Record revenues used to pay down obligations, pad reserve accounts

Record revenues used to pay down obligations, pad reserve accounts

By MARY SELL, Alabama Daily News

Alabama General Fund and education budget drafters are using recent record revenues to pay hundreds of millions of dollars in outstanding obligations and padding reserve accounts in both budgets.

“There was a very purposeful focus on both ensuring that our rainy day accounts are properly funded and paying down debts where possible, in light of concerns in anticipation of a potential economic downturn at some point in the near future,” Alabama Finance Director Bill Poole told Alabama Daily News.

The $2.7 billion General Fund was approved in the Alabama Senate Thursday in a 29-1 vote. It includes a 4% pay raise for state employees and a $17 million increase for the Department of Mental Health. It now goes to the House.

According to the Legislative Services Agency, across both budgets and some supplemental appropriations, those debt reduction and savings efforts include:

  • Repaying the last of the about $450 million borrowed from the Alabama Trust Fund to prop up the General Fund budget in fiscal 2013, 2014 and 2015. In this year and 2023, the remaining nearly $157 million will be paid back.
  • $30 million from the General Fund to the Corrections Institution Finance Authority to pay debt service on bonds for new prisons approved last year, if needed.

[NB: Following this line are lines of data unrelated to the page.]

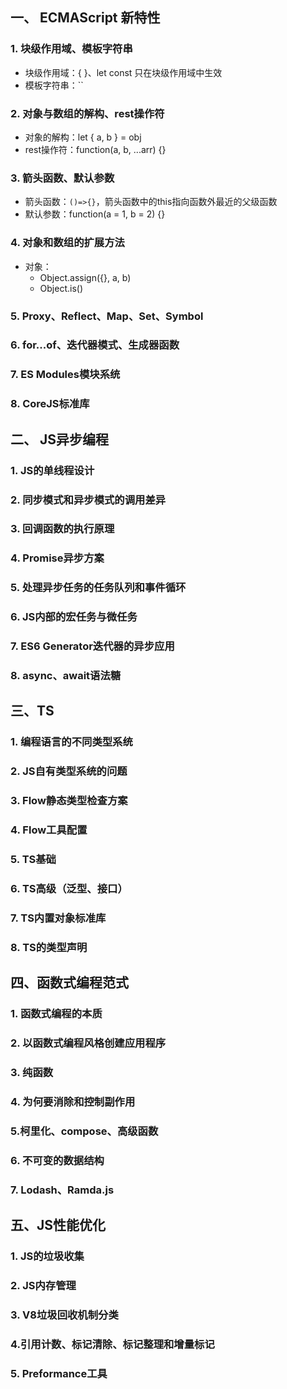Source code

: ## 一、 ECMAScript 新特性

### 1. 块级作用域、模板字符串

- 块级作用域：{  }、let const 只在块级作用域中生效
- 模板字符串：``

### 2. 对象与数组的解构、rest操作符

- 对象的解构：let { a, b } = obj
- rest操作符：function(a, b, ...arr) {}

### 3. 箭头函数、默认参数
- 箭头函数：`()=>{}`，箭头函数中的this指向函数外最近的父级函数
- 默认参数：function(a = 1, b = 2) {}

### 4. 对象和数组的扩展方法
- 对象：
    - Object.assign({}, a, b)
    - Object.is()

### 5. Proxy、Reflect、Map、Set、Symbol

### 6. for...of、迭代器模式、生成器函数

### 7. ES Modules模块系统

### 8. CoreJS标准库

## 二、 JS异步编程

### 1. JS的单线程设计

### 2. 同步模式和异步模式的调用差异

### 3. 回调函数的执行原理

### 4. Promise异步方案

### 5. 处理异步任务的任务队列和事件循环

### 6. JS内部的宏任务与微任务

### 7. ES6 Generator迭代器的异步应用

### 8. async、await语法糖

## 三、TS

### 1. 编程语言的不同类型系统

### 2. JS自有类型系统的问题

### 3. Flow静态类型检查方案

### 4. Flow工具配置

### 5. TS基础

### 6. TS高级（泛型、接口）

### 7. TS内置对象标准库

### 8. TS的类型声明

## 四、函数式编程范式

### 1. 函数式编程的本质

### 2. 以函数式编程风格创建应用程序

### 3. 纯函数

### 4. 为何要消除和控制副作用

### 5.柯里化、compose、高级函数

### 6. 不可变的数据结构

### 7. Lodash、Ramda.js

## 五、JS性能优化

### 1. JS的垃圾收集

### 2. JS内存管理

### 3. V8垃圾回收机制分类

### 4.引用计数、标记清除、标记整理和增量标记

### 5. Preformance工具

If not needed for prison bonds, the $30 million would go toward eliminating that $129.9 million trust fund debt.
  • $24.7 million to the General Fund reserve account created in 2020. That deposit will put the account at its $100 million cap.
  • $111.1 million to fully fund the Education Trust Fund’s rolling reserve account created in 2011 to stop mid-year budget cuts.
  • $177.3 million in the ETF to pay off the remaining owed on the Prepaid Affordable College Tuition program. Without this expenditure, annual payments are needed until fiscal 2027.
  • $200 million in the EFT to pay off bond debt as it becomes due.

“The education rainy day fund for the first time in history will be fully funded,” Poole said. “By bringing it to full pool, funds that would have gone into the rainy day fund can now flow to education needs.”

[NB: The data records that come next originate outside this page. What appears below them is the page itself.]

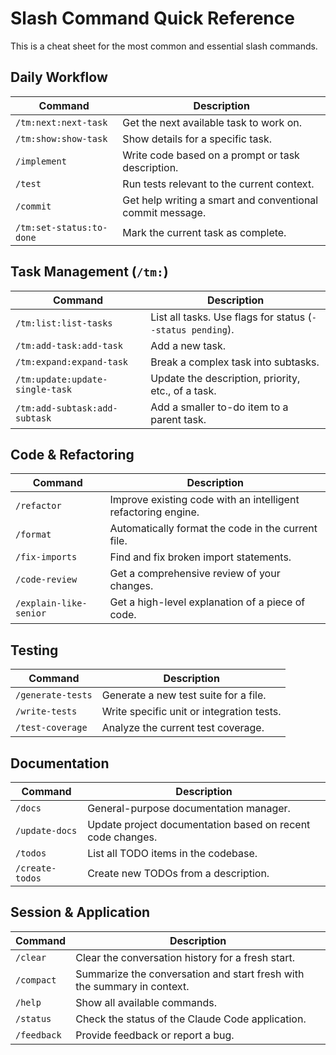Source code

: # Slash Command Quick Reference

This is a cheat sheet for the most common and essential slash commands.

## Daily Workflow

| Command | Description |
| --- | --- |
| `/tm:next:next-task` | Get the next available task to work on. |
| `/tm:show:show-task` | Show details for a specific task. |
| `/implement` | Write code based on a prompt or task description. |
| `/test` | Run tests relevant to the current context. |
| `/commit` | Get help writing a smart and conventional commit message. |
| `/tm:set-status:to-done` | Mark the current task as complete. |

## Task Management (`/tm:`)

| Command | Description |
| --- | --- |
| `/tm:list:list-tasks` | List all tasks. Use flags for status (`--status pending`). |
| `/tm:add-task:add-task` | Add a new task. |
| `/tm:expand:expand-task` | Break a complex task into subtasks. |
| `/tm:update:update-single-task` | Update the description, priority, etc., of a task. |
| `/tm:add-subtask:add-subtask` | Add a smaller to-do item to a parent task. |

## Code & Refactoring

| Command | Description |
| --- | --- |
| `/refactor` | Improve existing code with an intelligent refactoring engine. |
| `/format` | Automatically format the code in the current file. |
| `/fix-imports` | Find and fix broken import statements. |
| `/code-review` | Get a comprehensive review of your changes. |
| `/explain-like-senior` | Get a high-level explanation of a piece of code. |

## Testing

| Command | Description |
| --- | --- |
| `/generate-tests` | Generate a new test suite for a file. |
| `/write-tests` | Write specific unit or integration tests. |
| `/test-coverage` | Analyze the current test coverage. |

## Documentation

| Command | Description |
| --- | --- |
| `/docs` | General-purpose documentation manager. |
| `/update-docs` | Update project documentation based on recent code changes. |
| `/todos` | List all TODO items in the codebase. |
| `/create-todos` | Create new TODOs from a description. |

## Session & Application

| Command | Description |
| --- | --- |
| `/clear` | Clear the conversation history for a fresh start. |
| `/compact` | Summarize the conversation and start fresh with the summary in context. |
| `/help` | Show all available commands. |
| `/status` | Check the status of the Claude Code application. |
| `/feedback` | Provide feedback or report a bug. |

Meanwhile, they free up future money to be spent on services, not debt.

“The General Fund and education budget are both taking significant steps to pay off balances owed,” Sen. Arthur Orr, R-Decatur, said. He chairs the Senate education budget committee and is also on the General Fund committee. Record revenues allow these expenditures without harming ongoing state services.

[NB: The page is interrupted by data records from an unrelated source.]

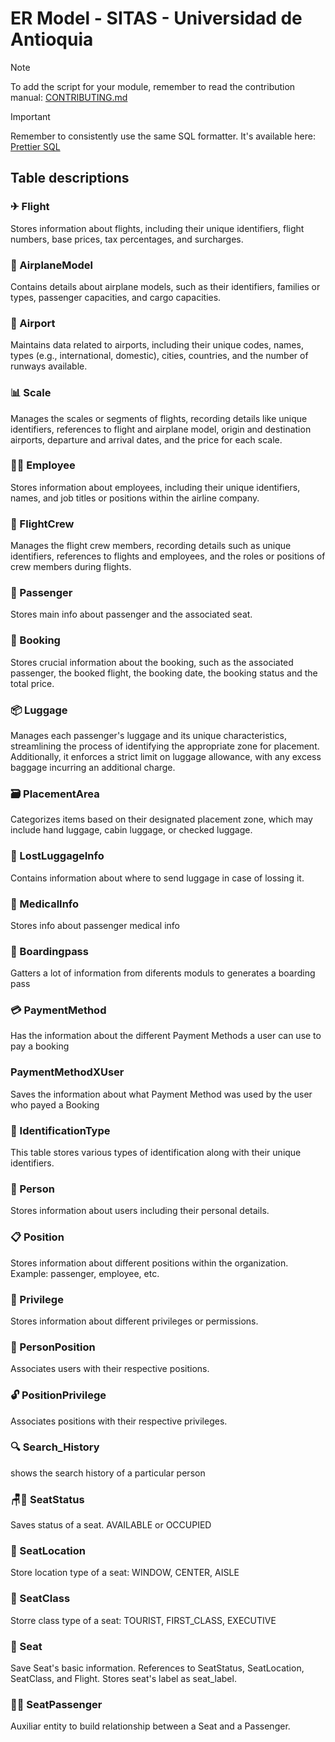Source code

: # ER Model - SITAS - Universidad de Antioquia

> [!NOTE]  
> To add the script for your module, remember to read the contribution manual: [CONTRIBUTING.md](./CONTRIBUTING.md)

> [!IMPORTANT]  
> Remember to consistently use the same SQL formatter. It's available here: [Prettier SQL](https://marketplace.visualstudio.com/items?itemName=inferrinizzard.prettier-sql-vscode)

## Table descriptions

### ✈ Flight

Stores information about flights, including their unique identifiers, flight numbers, base prices, tax percentages, and surcharges.

### 🛫 AirplaneModel

Contains details about airplane models, such as their identifiers, families or types, passenger capacities, and cargo capacities.

### 🏬 Airport

Maintains data related to airports, including their unique codes, names, types (e.g., international, domestic), cities, countries, and the number of runways available.

### 📊 Scale

Manages the scales or segments of flights, recording details like unique identifiers, references to flight and airplane model, origin and destination airports, departure and arrival dates, and the price for each scale.

### 👨‍✈ Employee

Stores information about employees, including their unique identifiers, names, and job titles or positions within the airline company.

### 🚀 FlightCrew

Manages the flight crew members, recording details such as unique identifiers, references to flights and employees, and the roles or positions of crew members during flights.

### 👤 Passenger

Stores main info about passenger and the associated seat.

### 📄 Booking

Stores crucial information about the booking, such as the associated passenger, the booked flight, the booking date, the booking status and the total price.

### :package: Luggage

Manages each passenger's luggage and its unique characteristics, streamlining the process of identifying the appropriate zone for placement. Additionally, it enforces a strict limit on luggage allowance, with any excess baggage incurring an additional charge.

### :card_file_box: PlacementArea

Categorizes items based on their designated placement zone, which may include hand luggage, cabin luggage, or checked luggage.

### 🧳 LostLuggageInfo

Contains information about where to send luggage in case of lossing it.

### 💉 MedicalInfo

Stores info about passenger medical info

### 📨 Boardingpass

Gatters a lot of information from diferents moduls to generates a boarding pass


### 💳 PaymentMethod

Has the information about the different Payment Methods a user can use to pay a booking

### PaymentMethodXUser

Saves the information about what Payment Method was used by the user who payed a Booking

### 📇 IdentificationType
This table stores various types of identification along with their unique identifiers.

### 👤 Person
Stores information about users including their personal details.

### 📋 Position
Stores information about different positions within the organization. Example: passenger, employee, etc.

### 🔑 Privilege
Stores information about different privileges or permissions.

### 🤝 PersonPosition
Associates users with their respective positions.

### 🔓 PositionPrivilege
Associates positions with their respective privileges.

### 🔍 Search_History 
shows the search history of a particular person

### 🪑💺 SeatStatus
Saves status of a seat. AVAILABLE or OCCUPIED

### 📍 SeatLocation
Store location type of a seat: WINDOW, CENTER, AISLE

### 🎫 SeatClass
Storre class type of a seat: TOURIST, FIRST_CLASS, EXECUTIVE

### 💺 Seat
Save Seat's basic information. References to SeatStatus, SeatLocation, SeatClass, and Flight. Stores seat's label as seat_label. 

### 👤💺 SeatPassenger
Auxiliar entity to build relationship between a Seat and a Passenger.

State leaders have celebrated in the last year above-average growth in both budgets while urging caution toward the future.

“We know this federal stimulus money at some point is going to dry up,” Poole said. “We’re applying lessons learned in the past and trying to anticipate that downturn.” 

Gov. Kay Ivey sent lawmakers a proposed $2.7 billion General Fund budget and a $8.3 billion education budget. Those are increases of about $300 million and $627 million, respectively.

“We’re paying back the people the money they graciously allowed us to borrow,” Sen. Albritton, R-Range, said Wednesday about the repayment to the Alabama Trust Fund. In 2012, Alabamians voted on a constitutional amendment to let the state borrow nearly half a billion dollars interest free from the trust fund. In 2013, lawmakers approved a repayment structure making allocations through fiscal 2026. Now, by the end of fiscal 2023, all the money will have been paid back, Albritton said.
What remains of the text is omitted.